Under this operation sequence, the amount-of-injection
characteristics, as represented with the fuel injection command
pulse width taken on the abscissa and the amount of fuel injection
taken on the ordinate, appear as a fuel injection characteristics
curve 120 shown in FIG. 4.
[0047] However, the voltage of the power supply 103 frequently
changes. In particular, when a battery for an automobile is
employed as the power supply 103, the voltage could decrease to
about 6 V, as represented by numeral 114 in FIG. 3(B). In other
words, the voltage may change to a value smaller than the voltage
judgment reference value V.sub.th.
[0048] At this time, supposing that the resultant inductance of the
coils is great, as described above, since the current flowing
through the coils would also decrease, the response characteristics
of the magnetomotive force would decrease, taking the form as
denoted by numeral 115 in FIG. 3(F). Because of the lack of
magnetomotive force (ampere-turns), the displacement of the valve
would take a form as denoted by numeral 116 in FIG. 3(G), thus
making valve opening incomplete. In extreme cases, the fuel
injection valve might not open at all.
[0049] More specifically, the amount-of-injection characteristics
of the fuel injection valve might appear as the characteristics
curve 121 or 122 shown in FIG. 4. In other words, even if the same
injection command pulse width is assigned, the amount of fuel
injection would decrease. If this is the case, since the amount of
fuel injection required for the particular operational status of
the internal-combustion engine cannot be supplied, a problem will
be caused in the operation of the internal-combustion engine. Under
this operation sequence, the amount-of-injection characteristics,
as represented with the fuel injection command pulse width taken on
the abscissa and the amount of fuel injection taken on the
ordinate, would change from the characteristic 120 shown in FIG. 4
to the characteristics 121 or 122.
[0050] In order to solve this problem, the considerations described
below are incorporated into the present embodiment. The operation
of the fuel injector, when the voltage value of the power supply
103 is smaller than the above-mentioned voltage judgment reference
value V.sub.th, will be described below with reference to FIG.
5.
[0051] When the battery voltage V.sub.103 is such that
V.sub.103.ltoreq.V.sub.th, and the injection command pulse 110
turns on at "t.sub.0", as seen in FIG. 5(A), the control unit 102
outputs a control signal 117 for disconnecting the first switch
105, as seen in FIG. 5(C), and it outputs control signals 118 and
119 for connecting the second switch 106 and the third switch 107,
as seen in FIG. 5(D) and FIG. 5(E). Thus, the first coil 100 (N1)
and second coil 101 (N2) shown in FIG. 1 are connected in parallel
to the power supply 103.
[0052] Accordingly, the resultant inductance produced by the
parallel connection of the first coil 100 and the second coil 101,
when viewed from the power supply 103, will be reduced.
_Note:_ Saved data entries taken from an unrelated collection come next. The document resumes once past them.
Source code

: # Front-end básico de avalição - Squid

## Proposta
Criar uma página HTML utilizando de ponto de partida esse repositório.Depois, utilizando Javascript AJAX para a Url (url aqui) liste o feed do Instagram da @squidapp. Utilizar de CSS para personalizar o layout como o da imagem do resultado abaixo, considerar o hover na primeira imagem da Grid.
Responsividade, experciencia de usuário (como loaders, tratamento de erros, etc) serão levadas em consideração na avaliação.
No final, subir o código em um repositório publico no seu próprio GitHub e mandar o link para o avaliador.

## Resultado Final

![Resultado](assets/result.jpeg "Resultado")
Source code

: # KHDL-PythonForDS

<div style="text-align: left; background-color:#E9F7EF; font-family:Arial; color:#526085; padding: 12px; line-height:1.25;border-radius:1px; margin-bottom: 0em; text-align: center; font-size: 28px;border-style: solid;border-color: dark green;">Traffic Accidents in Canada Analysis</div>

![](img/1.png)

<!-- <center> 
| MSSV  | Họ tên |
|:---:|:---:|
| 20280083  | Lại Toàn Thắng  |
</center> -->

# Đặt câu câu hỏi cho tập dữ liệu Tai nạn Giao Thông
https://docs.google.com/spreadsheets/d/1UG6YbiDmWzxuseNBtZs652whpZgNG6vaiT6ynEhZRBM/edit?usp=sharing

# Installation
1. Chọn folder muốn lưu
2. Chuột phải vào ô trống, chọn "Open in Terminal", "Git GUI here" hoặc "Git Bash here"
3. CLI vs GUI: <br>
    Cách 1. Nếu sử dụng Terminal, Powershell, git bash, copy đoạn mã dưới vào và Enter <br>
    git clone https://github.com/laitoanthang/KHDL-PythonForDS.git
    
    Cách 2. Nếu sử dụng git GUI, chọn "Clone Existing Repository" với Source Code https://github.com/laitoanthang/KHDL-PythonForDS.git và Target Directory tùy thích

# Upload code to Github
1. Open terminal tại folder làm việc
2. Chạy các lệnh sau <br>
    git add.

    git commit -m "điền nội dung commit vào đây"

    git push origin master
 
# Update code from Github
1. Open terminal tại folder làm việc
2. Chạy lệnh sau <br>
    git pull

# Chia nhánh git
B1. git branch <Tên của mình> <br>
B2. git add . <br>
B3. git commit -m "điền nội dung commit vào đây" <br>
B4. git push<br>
Since a
high-speed response of the magnetomotive force can now be obtained,
it becomes possible to obtain a magnetomotive force waveform 112 as
seen in FIG. 5(F). Consequently, as represented by numeral 113 in
FIG. 5(G), the displacement of the valve body can be fast and
stable.
[0053] After a fixed time, that is to say, after the elapse of time
T, as shown in FIG. 5(F), the control unit 102 generates a control
signal for repeating the disconnection and connection of the second
switch 106 and third switch 107 so that the total magnetomotive
force becomes a relatively low retention magnetomotive force
(fh).
[0054] To control the retention magnetomotive force "fh" by
connecting the two coils in parallel, it is preferable that the
current value of the current detector 104 should be controlled so
as to be about twice the current value thereof obtained in the case
of a series connection of the coils.
[0055] When the fuel injection command pulse turns off, the control
unit 102 generates a control signal for disconnecting the second
switch 106 and the third switch 107, thereby making the coil
current disappear and returning the valve body to a valve-closing
position.
[0056] Here, the series/parallel connection relationship caused by
control of the first switch 105, the second switch 106 and the
third switch 107, between the first coil 100, and the second coil
101, is arranged in order. This arranged state of the relationship
is shown in FIG. 6. When V.sub.103>V.sub.th, this denotes a
normal status. Conversely, when V.sub.103.ltoreq.V.sub.th,
changeover control is conducted for the switches, since the power
supply voltage is judged to be too low.
[0057] In this way, providing the judgment reference value V.sub.th
for the changeover of the switch connection makes it possible to
switch the series/parallel connection of the first coil and the
second coil when the power supply voltage becomes equal to, or less
than, the above reference value. It becomes possible, by doing so,
to obtain the same valve-opening characteristics in a low battery
state as those obtained in the case of a normal battery state. This
status is shown by solid lines in FIG. 3(F) and FIG. 3(G) and FIG.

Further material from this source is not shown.